> _The records_:
*** Begin section ***
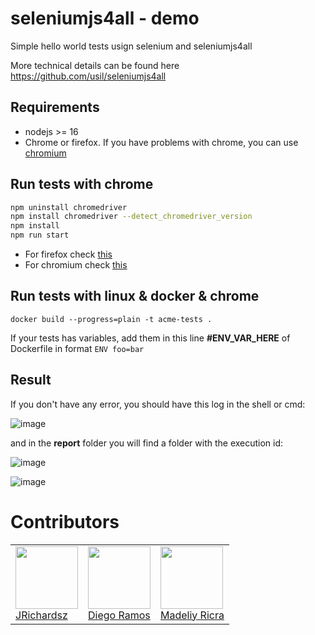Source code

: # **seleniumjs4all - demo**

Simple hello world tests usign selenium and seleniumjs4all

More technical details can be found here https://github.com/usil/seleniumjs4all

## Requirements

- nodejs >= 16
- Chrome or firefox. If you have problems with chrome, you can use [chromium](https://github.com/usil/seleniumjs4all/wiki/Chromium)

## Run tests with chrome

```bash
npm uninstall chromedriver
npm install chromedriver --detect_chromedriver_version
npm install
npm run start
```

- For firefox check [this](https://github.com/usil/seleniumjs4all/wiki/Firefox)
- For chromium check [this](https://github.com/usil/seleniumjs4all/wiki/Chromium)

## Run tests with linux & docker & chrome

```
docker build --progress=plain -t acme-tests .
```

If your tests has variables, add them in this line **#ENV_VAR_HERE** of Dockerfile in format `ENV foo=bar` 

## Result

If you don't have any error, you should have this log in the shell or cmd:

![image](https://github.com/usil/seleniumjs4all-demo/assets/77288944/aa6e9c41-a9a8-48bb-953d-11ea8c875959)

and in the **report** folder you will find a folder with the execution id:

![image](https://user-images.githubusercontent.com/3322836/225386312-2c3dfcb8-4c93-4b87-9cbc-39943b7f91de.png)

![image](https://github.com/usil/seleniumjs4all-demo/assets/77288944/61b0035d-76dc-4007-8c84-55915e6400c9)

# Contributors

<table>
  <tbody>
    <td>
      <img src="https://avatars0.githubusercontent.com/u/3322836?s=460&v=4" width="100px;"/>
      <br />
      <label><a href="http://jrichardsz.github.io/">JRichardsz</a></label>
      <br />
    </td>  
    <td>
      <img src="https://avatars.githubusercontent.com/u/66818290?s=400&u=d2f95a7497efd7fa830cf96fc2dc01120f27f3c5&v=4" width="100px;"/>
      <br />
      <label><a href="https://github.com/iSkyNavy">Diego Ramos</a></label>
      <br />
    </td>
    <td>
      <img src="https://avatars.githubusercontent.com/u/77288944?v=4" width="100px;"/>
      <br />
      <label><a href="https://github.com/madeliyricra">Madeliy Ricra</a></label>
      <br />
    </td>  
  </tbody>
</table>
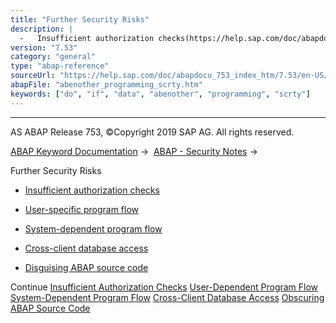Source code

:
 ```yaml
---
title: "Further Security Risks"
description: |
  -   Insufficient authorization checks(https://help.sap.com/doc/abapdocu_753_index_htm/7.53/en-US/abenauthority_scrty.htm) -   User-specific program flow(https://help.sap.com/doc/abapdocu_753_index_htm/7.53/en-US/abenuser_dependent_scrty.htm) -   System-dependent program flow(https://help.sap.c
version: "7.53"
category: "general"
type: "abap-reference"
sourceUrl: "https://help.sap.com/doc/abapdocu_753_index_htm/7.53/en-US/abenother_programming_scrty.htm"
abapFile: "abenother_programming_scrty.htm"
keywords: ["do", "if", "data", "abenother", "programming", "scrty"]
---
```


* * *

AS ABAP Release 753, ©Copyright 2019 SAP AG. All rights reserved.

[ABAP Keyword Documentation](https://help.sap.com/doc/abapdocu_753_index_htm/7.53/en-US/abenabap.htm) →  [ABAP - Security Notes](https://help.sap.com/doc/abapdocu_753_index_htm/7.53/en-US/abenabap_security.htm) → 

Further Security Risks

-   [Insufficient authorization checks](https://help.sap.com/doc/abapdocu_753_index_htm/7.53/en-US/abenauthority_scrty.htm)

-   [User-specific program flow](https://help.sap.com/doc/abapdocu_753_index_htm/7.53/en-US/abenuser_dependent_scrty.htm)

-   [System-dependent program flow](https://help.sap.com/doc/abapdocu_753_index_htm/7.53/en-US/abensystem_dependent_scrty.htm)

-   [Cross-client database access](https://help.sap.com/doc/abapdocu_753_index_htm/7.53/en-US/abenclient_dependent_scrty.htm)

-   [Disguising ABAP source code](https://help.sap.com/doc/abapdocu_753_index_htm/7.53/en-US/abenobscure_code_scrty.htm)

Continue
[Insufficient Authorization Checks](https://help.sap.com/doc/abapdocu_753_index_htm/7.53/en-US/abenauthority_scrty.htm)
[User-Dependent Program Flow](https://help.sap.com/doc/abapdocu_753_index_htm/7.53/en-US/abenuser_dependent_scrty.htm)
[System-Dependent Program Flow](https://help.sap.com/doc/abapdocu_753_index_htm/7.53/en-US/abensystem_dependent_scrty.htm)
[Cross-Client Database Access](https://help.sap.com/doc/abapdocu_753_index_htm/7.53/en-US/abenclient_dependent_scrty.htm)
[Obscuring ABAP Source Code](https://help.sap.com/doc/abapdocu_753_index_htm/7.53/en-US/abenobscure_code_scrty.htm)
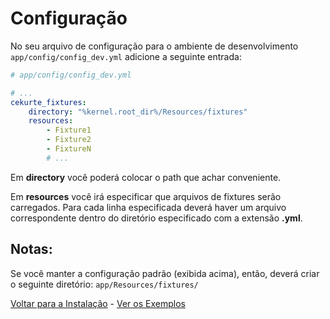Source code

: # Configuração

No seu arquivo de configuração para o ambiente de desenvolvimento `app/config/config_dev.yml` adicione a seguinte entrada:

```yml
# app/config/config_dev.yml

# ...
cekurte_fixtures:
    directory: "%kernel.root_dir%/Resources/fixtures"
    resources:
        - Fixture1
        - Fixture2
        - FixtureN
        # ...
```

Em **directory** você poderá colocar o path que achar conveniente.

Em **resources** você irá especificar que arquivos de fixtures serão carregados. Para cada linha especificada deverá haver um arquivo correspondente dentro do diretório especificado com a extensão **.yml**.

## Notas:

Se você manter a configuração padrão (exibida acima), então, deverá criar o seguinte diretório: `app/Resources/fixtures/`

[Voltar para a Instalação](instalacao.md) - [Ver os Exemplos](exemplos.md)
*** End section ***
> _The problem_: Copy out each line of the records that holds the string "this".

> _Response_:
- For firefox check [this](https://github.com/usil/seleniumjs4all/wiki/Firefox)
- For chromium check [this](https://github.com/usil/seleniumjs4all/wiki/Chromium)
If your tests has variables, add them in this line **#ENV_VAR_HERE** of Dockerfile in format `ENV foo=bar` 
If you don't have any error, you should have this log in the shell or cmd:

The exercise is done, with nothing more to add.